What is hyper-personalisation and how can you use it to transform your business?

The concept of customer personalisation is well understood in business. It is the notion of designing a product or service to meet an individual’s specific requirements, typically by drawing on the insights provided by information about that person. These insights could relate to an individual’s age, gender, hobbies or location. Personalisation matters because consumers tend to engage better with brands that offer an individualised experience which, in turn, enables those brands to build and maintain customer loyalty and engagement.

While personalisation is already a powerful marketing tool, the significant increase of sales and marketing that is now conducted through digital channels aligned with technological advances – including artificial intelligence (AI), analytics and data mining – is giving rise to an even more personalised marketing approach. This approach, which is often described as “hyper-personalisation,” makes use of real-time data to connect a brand with its customers at pivotal moments before, during and beyond a customer’s purchasing decision. It does this by analysing patterns in buying activity and expenditure, tracking location data, and pre-empting customers’ decision-making.

Hyper-personalisation is not always used to directly sell or position a product. It can be used in subtler ways, such as to provide customers with useful information at a crucial moment in time. For example a travel company that shares a weather forecast with a customer who has booked a holiday to a particular destination so that they know what to pack. These interventions help to drive an emotional response from the customer that makes them more likely to buy and / or more likely to feel that they are receiving a superior service, which increases the likelihood they will return in the future.

Moving to a hybrid world

Hyper-personalisation will be increasingly relevant as we move from making purchases in either a physical or an online environment, to a hybrid environment that combines both experiences. For instance, a customer who is shopping in a store might receive exclusive offers on their smartphone for a product they have bought in the past. What’s more, they might opt to buy the product digitally within the store so that they can get it delivered directly to their home rather than have to carry it around with them.

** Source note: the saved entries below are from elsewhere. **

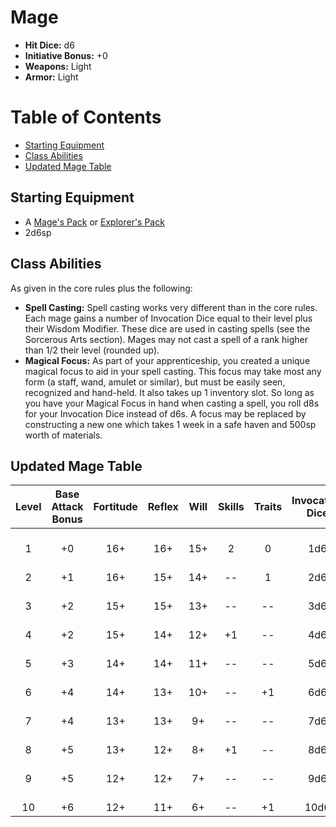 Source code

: # Mage
- **Hit Dice:** d6
- **Initiative Bonus:** +0
- **Weapons:** Light
- **Armor:** Light

# Table of Contents
- [Starting Equipment](#starting-equipment)
- [Class Abilities](#class-abilities)
- [Updated Mage Table](#updated-mage-table)

## Starting Equipment
- A [Mage's Pack](CoinAndItsUses.md#equipment-packs) or [Explorer's Pack](CoinAndItsUses.md#equipment-packs)
- 2d6sp

## Class Abilities
As given in the core rules plus the following:

- **Spell Casting:** Spell casting works very different than in the core rules.  Each mage gains a number of Invocation Dice equal to their level plus their Wisdom Modifier.  These dice are used in casting spells (see the Sorcerous Arts section).  Mages may not cast a spell of a rank higher than 1/2 their level (rounded up).
- **Magical Focus:** As part of your apprenticeship, you created a unique magical focus to aid in your spell casting. This focus may take most any form (a staff, wand, amulet or similar), but must be easily seen, recognized and hand-held. It also takes up 1 inventory slot. So long as you have your Magical Focus in hand when casting a spell, you roll d8s for your Invocation Dice instead of d6s. A focus may be replaced by constructing a new one which takes 1 week in a safe haven and 500sp worth of materials.

## Updated Mage Table
| Level | Base<br/>Attack<br/>Bonus | Fortitude | Reflex | Will | Skills | Traits | Invocation<br/>Dice | Notes |
|:-----:|:-------------------------:|:---------:|:------:|:----:|:------:|:------:|:-------------------:|:------|
|   1   |  +0                       | 16+       | 16+    | 15+  | 2      | 0      |  1d6                | Rank 1 Spells |
|   2   |  +1                       | 16+       | 15+    | 14+  | --     | 1      |  2d6                |  |
|   3   |  +2                       | 15+       | 15+    | 13+  | --     | --     |  3d6                | Rank 2 Spells |
|   4   |  +2                       | 15+       | 14+    | 12+  | +1     | --     |  4d6                |  |
|   5   |  +3                       | 14+       | 14+    | 11+  | --     | --     |  5d6                | Rank 3 Spells |
|   6   |  +4                       | 14+       | 13+    | 10+  | --     | +1     |  6d6                |  |
|   7   |  +4                       | 13+       | 13+    |  9+  | --     | --     |  7d6                | Rank 4 Spells |
|   8   |  +5                       | 13+       | 12+    |  8+  | +1     | --     |  8d6                |  |
|   9   |  +5                       | 12+       | 12+    |  7+  | --     | --     |  9d6                | Rank 5 Spells |
|  10   |  +6                       | 12+       | 11+    |  6+  | --     | +1     | 10d6                |  |

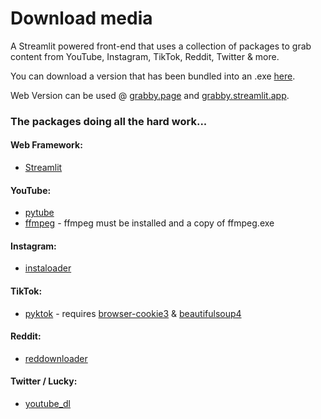 # Download media

A Streamlit powered front-end that uses a collection of packages to grab content from YouTube, Instagram, TikTok, Reddit, Twitter & more.

You can download a version that has been bundled into an .exe [here](https://link.storjshare.io/s/jwqdk7y7l2yjunmfrge4nhjvnugq/grabby/Grabby.zip).

Web Version can be used @ [grabby.page](https://grabby.page/) and [grabby.streamlit.app](https://grabby.streamlit.app/).

### The packages doing all the hard work...

#### Web Framework:
- [Streamlit](https://streamlit.io/)

#### YouTube:
- [pytube](https://pytube.io/)
- [ffmpeg](https://github.com/FFmpeg/FFmpeg) - ffmpeg must be installed and a copy of ffmpeg.exe 

#### Instagram:
- [instaloader](https://instaloader.github.io/)

#### TikTok:
- [pyktok](https://github.com/dfreelon/pyktok) - requires [browser-cookie3](https://github.com/borisbabic/browser_cookie3) & [beautifulsoup4](https://www.crummy.com/software/BeautifulSoup/bs4/doc/)

#### Reddit:
- [reddownloader](https://github.com/JackhammerYT/RedDownloader)

#### Twitter / Lucky:
- [youtube_dl](https://github.com/ytdl-org/youtube-dl)
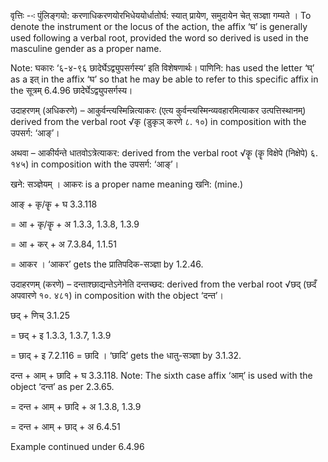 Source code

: 




वृत्तिः --ः पुंलिङ्गयो: करणाधिकरणयोरभिधेययोर्धातोर्घ: स्यात् प्रायेण, समुदायेन चेत् सञ्ज्ञा गम्यते । To denote the instrument or the locus of the action, the affix ‘घ’ is generally used following a verbal root, provided the word so derived is used in the masculine gender as a proper name.

Note: घकारः ‘६-४-९६ छादेर्घेऽद्व्युपसर्गस्य’ इति विशेषणार्थः। पाणिनि: has used the letter ‘घ्’ as a इत् in the affix ‘घ’ so that he may be able to refer to this specific affix in the सूत्रम् 6.4.96 छादेर्घेऽद्व्युपसर्गस्य।


उदाहरणम् (अधिकरणे) – आकुर्वन्‍त्‍यस्‍मिन्नित्‍याकरः (एत्य कुर्वन्त्यस्मिन्व्यवहारमित्याकर उत्पत्तिस्थानम्) derived from the verbal root √कृ (डुकृञ् करणे ८. १०) in composition with the उपसर्ग: ‘आङ्’।

अथवा – आकीर्यन्ते धातवोऽत्रेत्याकर: derived from the verbal root √कॄ (कॄ विक्षेपे (निक्षेपे) ६. १४५) in composition with the उपसर्ग: ‘आङ्’।


खने: सञ्ज्ञेयम् । आकरः is a proper name meaning खनि: (mine.)


आङ् + कृ/कॄ + घ 3.3.118

= आ + कृ/कॄ + अ 1.3.3, 1.3.8, 1.3.9

= आ + कर् + अ 7.3.84, 1.1.51

= आकर । ‘आकर’ gets the प्रातिपदिक-सञ्ज्ञा by 1.2.46.


उदाहरणम् (करणे) – दन्ताश्छाद्यन्तेऽनेनेति दन्तच्छद: derived from the verbal root √छद् (छदँ अपवारणे १०. ४८१) in composition with the object ‘दन्त’।


छद् + णिच् 3.1.25

= छद् + इ 1.3.3, 1.3.7, 1.3.9

= छाद् + इ 7.2.116 = छादि । ‘छादि’ gets the धातु-सञ्ज्ञा by 3.1.32.


दन्त + आम् + छादि + घ 3.3.118. Note: The sixth case affix ‘आम्’ is used with the object ‘दन्त’ as per 2.3.65.

= दन्त + आम् + छादि + अ 1.3.8, 1.3.9

= दन्त + आम् + छाद् + अ 6.4.51


Example continued under 6.4.96

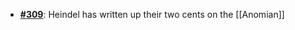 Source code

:   -  [**#309**](https://github.com/anoma/nspec/pull/309): Heindel has written up their two cents on the [[Anomian]]
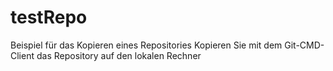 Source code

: # testRepo
Beispiel für das Kopieren eines Repositories
Kopieren Sie mit dem Git-CMD-Client das Repository auf den lokalen Rechner
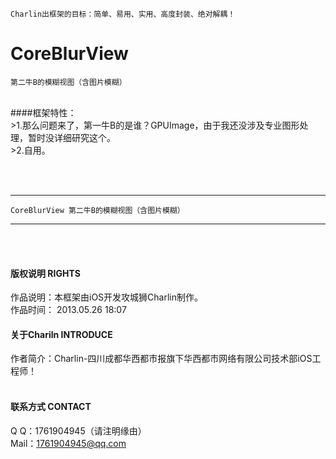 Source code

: 
    Charlin出框架的目标：简单、易用、实用、高度封装、绝对解耦！

# CoreBlurView
    第二牛B的模糊视图（含图片模糊）
<br />
####框架特性：<br />
>1.那么问题来了，第一牛B的是谁？GPUImage，由于我还没涉及专业图形处理，暂时没详细研究这个。<br />
>2.自用。

<br /><br />


-----
    CoreBlurView 第二牛B的模糊视图（含图片模糊）
-----

<br /><br />

#### 版权说明 RIGHTS <br />
作品说明：本框架由iOS开发攻城狮Charlin制作。<br />
作品时间： 2013.05.26 18:07<br />


#### 关于Chariln INTRODUCE <br />
作者简介：Charlin-四川成都华西都市报旗下华西都市网络有限公司技术部iOS工程师！<br /><br />


#### 联系方式 CONTACT <br />
Q    Q：1761904945（请注明缘由）<br />
Mail：1761904945@qq.com<br />

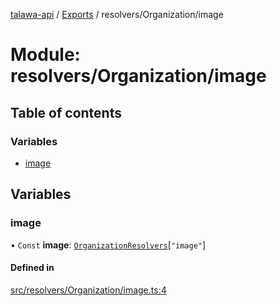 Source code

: [talawa-api](../README.md) / [Exports](../modules.md) / resolvers/Organization/image

# Module: resolvers/Organization/image

## Table of contents

### Variables

- [image](resolvers_Organization_image.md#image)

## Variables

### image

• `Const` **image**: [`OrganizationResolvers`](types_generatedGraphQLTypes.md#organizationresolvers)[``"image"``]

#### Defined in

[src/resolvers/Organization/image.ts:4](https://github.com/PalisadoesFoundation/talawa-api/blob/b1dd6c9/src/resolvers/Organization/image.ts#L4)
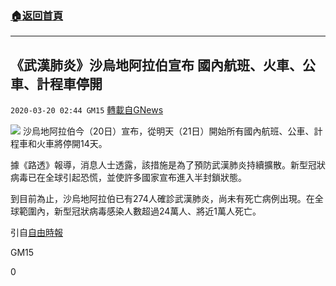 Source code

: ###  [:house:返回首頁](https://github.com/ourhimalayas/txt)
---

## 《武漢肺炎》沙烏地阿拉伯宣布 國內航班、火車、公車、計程車停開
`2020-03-20 02:44 GM15` [轉載自GNews](https://gnews.org/zh-hant/145751/)

![](https://s3-ap-northeast-1.amazonaws.com/news.guo.offload.media/wp-content/uploads/2020/03/20023804/600_phpC9y8ct.jpg)
沙烏地阿拉伯今（20日）宣布，從明天（21日）開始所有國內航班、公車、計程車和火車將停開14天。

據《路透》報導，消息人士透露，該措施是為了預防武漢肺炎持續擴散。新型冠狀病毒已在全球引起恐慌，並使許多國家宣布進入半封鎖狀態。

到目前為止，沙烏地阿拉伯已有274人確診武漢肺炎，尚未有死亡病例出現。在全球範圍內，新型冠狀病毒感染人數超過24萬人、將近1萬人死亡。

引自[自由時報](https://news.ltn.com.tw/news/world/breakingnews/3106613)

GM15

0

By drawing on their knowledge of individual customers, brands will be able to deliver a level of personalised service in the future that is even higher than the service customers are used to receiving in today’s physical environment. At the same time, brands will be able to draw on their deep intimacy with individual customers to build more loyalty and advocacy, and attract a greater share of their wallet going forward.

Seize the opportunity

Hyper-personalisation offers businesses and public sector organizations vast opportunities to improve the products and services that they offer their customers and citizens thereby elevating the customer’s experience, retention and loyalty. The journey begins with a focus on the specific problem that the business or organization wants to address, or the opportunity it wants to seize. Does it want to increase its relevance to a broader customer base or build a stronger relationship with existing customers? How and in what way does it want to attract more revenue from its existing customer base – by upselling or cross-selling, for example? Is there an opportunity to position its product set in a different way, so that it gets more of a customer’s purchasing power?

Next the business needs to think about the information sources that will allow it to get closer to its customers, including its own databases and data provided by third parties. Social media platforms can also give valuable insights into the interests and preferences of individuals. Using this information, the business can develop a personalized and specific view of how an individual interacts with the organisation overall – including the different products and services that they consume. Once the business has this single view of the customer, it can deploy technological tools, including AI, analytics and data mining, to better connect with the customer in a personalised – but automated – fashion, using social media channels as well as emails and online ads.

It’s not only retailers that can benefit from hyper-personalisation. Manufacturers can use it to build deeper connections with their end customers, enabling them to bypass the distribution networks and ecommerce platforms that they typically sell their products through today to deliver a better product or service to their ultimate customers and drive increased engagement. Financial services companies, which can sometimes be constrained by operating in product-centric silos, can use it to effectively connect the dots between the different products and services that they provide to a customer, which might span a bank account, a mortgage and a credit card, for example. Using AI and third-party data, they can then find ways to further strengthen that relationship.

Future-proof strategy

Going forward, any business that sells directly or indirectly to consumers will need to factor hyper-personalisation into their strategy so they can more effectively tailor their products and services to meet their ultimate customers’ needs and increasing expectations of such offerings. Similarly, governmental organisations will operate more efficiently if they can factor hyper-personalisation into the services they provide to citizens. Greater personalisation will be both a major driver of innovation and essential protection against marketplace disruption in future. It might sound like a buzzword today, but hyper-personalisation is an increasingly powerful tool that will be fundamental to how we do business tomorrow.